Beefheart, Clinic, Tangerine Dream & Zombie Slowcore Ooze: E GONE at ColourHorizon

08/06/2014     /

To people of a certain age, E GONE is your second favourite GhostBuster. In this case however, it refers to the solo project of Daniel Westerlund (The Goner). He has produced a dazzling little album of freewheeling songs that demonstrate not only the desire to tear up the genre but the skill to do so as well. Settle in for All The Suns Of The Earth, this is a journey that goes from A to B via ∞.

‘Hexx’ starts the album with a double shot of adrenaline, with a dubby, dance floor smash with sitar, banjo, guitars colliding in a free for all of rhythm. Shifting focus and styles it feels like a clown with ADD has been let loose in a studio. Reminiscent of how Clinic pull music apart and put it back together, it’s awash with ideas.
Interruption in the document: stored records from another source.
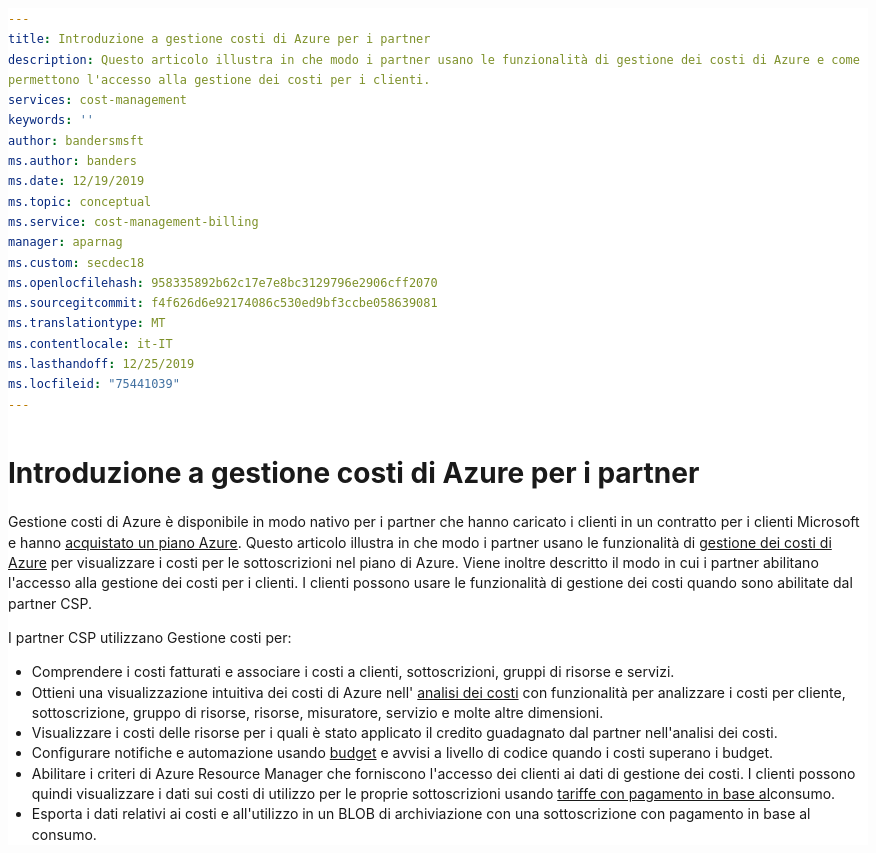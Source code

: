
 ```yaml
---
title: Introduzione a gestione costi di Azure per i partner
description: Questo articolo illustra in che modo i partner usano le funzionalità di gestione dei costi di Azure e come permettono l'accesso alla gestione dei costi per i clienti.
services: cost-management
keywords: ''
author: bandersmsft
ms.author: banders
ms.date: 12/19/2019
ms.topic: conceptual
ms.service: cost-management-billing
manager: aparnag
ms.custom: secdec18
ms.openlocfilehash: 958335892b62c17e7e8bc3129796e2906cff2070
ms.sourcegitcommit: f4f626d6e92174086c530ed9bf3ccbe058639081
ms.translationtype: MT
ms.contentlocale: it-IT
ms.lasthandoff: 12/25/2019
ms.locfileid: "75441039"
---
```

# <a name="get-started-with-azure-cost-management-for-partners"></a>Introduzione a gestione costi di Azure per i partner

Gestione costi di Azure è disponibile in modo nativo per i partner che hanno caricato i clienti in un contratto per i clienti Microsoft e hanno [acquistato un piano Azure](/partner-center/purchase-azure-plan). Questo articolo illustra in che modo i partner usano le funzionalità di [gestione dei costi di Azure](index.yml) per visualizzare i costi per le sottoscrizioni nel piano di Azure. Viene inoltre descritto il modo in cui i partner abilitano l'accesso alla gestione dei costi per i clienti. I clienti possono usare le funzionalità di gestione dei costi quando sono abilitate dal partner CSP.

I partner CSP utilizzano Gestione costi per:

- Comprendere i costi fatturati e associare i costi a clienti, sottoscrizioni, gruppi di risorse e servizi.
- Ottieni una visualizzazione intuitiva dei costi di Azure nell' [analisi dei costi](quick-acm-cost-analysis.md) con funzionalità per analizzare i costi per cliente, sottoscrizione, gruppo di risorse, risorse, misuratore, servizio e molte altre dimensioni.
- Visualizzare i costi delle risorse per i quali è stato applicato il credito guadagnato dal partner nell'analisi dei costi.
- Configurare notifiche e automazione usando [budget](tutorial-acm-create-budgets.md) e avvisi a livello di codice quando i costi superano i budget.
- Abilitare i criteri di Azure Resource Manager che forniscono l'accesso dei clienti ai dati di gestione dei costi. I clienti possono quindi visualizzare i dati sui costi di utilizzo per le proprie sottoscrizioni usando [tariffe con pagamento in base al](https://azure.microsoft.com/pricing/calculator/)consumo.
- Esporta i dati relativi ai costi e all'utilizzo in un BLOB di archiviazione con una sottoscrizione con pagamento in base al consumo.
‘The Drug Behind The Drug’ then changes the pace of the album with an excellent slice of Tangerine Dream synth space stylings. The change of mood is commendable but maybe a little too jarring, coming second on the album it does harm momentum a tad.

Then ‘The Poor Of Heart’ comes along next with an acoustic ballad. Normally this sort of thing has as much appeal to me as a happy ending does to an Eastenders scriptwriter but after a couple of spins this has worked its peculiar little charms on me. Sounding like a song scorched in the sun of a spaghetti western, the fact that Westerlund, a Swede, has so authentically composed a slice of Americana is highly impressive.

‘Blind Tribe’ starts like a Beefheart song you could actually contemplate listening to and gives it a propulsive eastern backbone. As it feels related to ‘Hexx’ this is the first sense that the same artist is working throughout. ‘Hanumannerism’ continues the trend suggesting that All The Suns Of The Earth has settled down. At just over a minute it acts as an interlude and feels a little redundant.

Just to stop the listener getting too relaxed ‘Traveler, You Will Sing’ offers a slice of Celtic-y folk. It’s excellent stuff and like ‘The Poor Of Heart’ impresses by getting me to enjoy a music style that normally isn’t welcomed in my household.

The end of the album is where things do settle down for an extended run out. ‘Hazel Motes At The Plastic Vortex’ offers droning funeral textures and slow bass. It unwinds over a mesmerising, bedazzling 9 minutes, once again proving that psych should hypnotise and bewitch. This bleeds straight into ‘You Will Sing’ which introduces space signals, while at the same time makes me wonder if this is what a post rock Ivor Cutler would have sounded like, without the poetry of course. ‘Fever Child’ rounds this little song cycle up by adding acoustic guitar. Taking up half the album with a contemplative, meditative exploration that creeps its way around your subconscious with a zombie slowcore ooze.

These three tracks remind me of Echo & The Bunnymen on ‘Zimbo’ and ‘Broke My Neck and The Arch-Drude himself Julian Cope on ‘The Shipwreck of Saint Paul’ and ‘I Can Remember This Life’. They all capture the feeling of inhabiting the gap that lies between waking and sleeping. You could maybe classify it as ‘Sleepwalkers Psych’. Or maybe not…

Suffice to say the strength of the album is the variety, I would love to hear a whole album in the vein of ‘Hexx’, ‘The Poor Of Heart’, ‘Traveller, You Will Sing’ or the final trio. E Gone has produced a little pearl of an album that rewards multiple listening. In a genre where most bands are happy to play it safe he picks up and discards more ideas in 40 minutes than dozens of bands will use in a career.

ColourHorizon

‘All the Suns of the Earth’ is available now.